(Records drawn from a dataset)
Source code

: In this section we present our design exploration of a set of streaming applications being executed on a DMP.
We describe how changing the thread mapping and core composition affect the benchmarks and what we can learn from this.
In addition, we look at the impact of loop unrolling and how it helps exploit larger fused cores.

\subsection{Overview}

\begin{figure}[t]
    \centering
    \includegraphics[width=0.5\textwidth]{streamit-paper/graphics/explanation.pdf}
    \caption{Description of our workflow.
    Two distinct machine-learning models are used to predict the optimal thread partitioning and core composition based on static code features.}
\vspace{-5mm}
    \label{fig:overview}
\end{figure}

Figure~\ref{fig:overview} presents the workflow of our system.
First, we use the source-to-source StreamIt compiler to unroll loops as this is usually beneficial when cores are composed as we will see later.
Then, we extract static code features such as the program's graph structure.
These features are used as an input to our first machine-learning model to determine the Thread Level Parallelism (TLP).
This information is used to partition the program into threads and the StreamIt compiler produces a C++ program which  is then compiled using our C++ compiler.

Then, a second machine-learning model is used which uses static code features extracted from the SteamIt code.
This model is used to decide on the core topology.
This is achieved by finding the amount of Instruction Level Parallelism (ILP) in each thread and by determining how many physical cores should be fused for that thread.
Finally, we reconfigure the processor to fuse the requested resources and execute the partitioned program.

*EXERCISE PROMPT:* Reproduce, with no other lines, the one containing "First, we use" and all lines after it through the end of the data above.

*EXPECTED ANSWER:*
First, we use the source-to-source StreamIt compiler to unroll loops as this is usually beneficial when cores are composed as we will see later.
Then, we extract static code features such as the program's graph structure.
These features are used as an input to our first machine-learning model to determine the Thread Level Parallelism (TLP).
This information is used to partition the program into threads and the StreamIt compiler produces a C++ program which  is then compiled using our C++ compiler.

Then, a second machine-learning model is used which uses static code features extracted from the SteamIt code.
This model is used to decide on the core topology.
This is achieved by finding the amount of Instruction Level Parallelism (ILP) in each thread and by determining how many physical cores should be fused for that thread.
Finally, we reconfigure the processor to fuse the requested resources and execute the partitioned program.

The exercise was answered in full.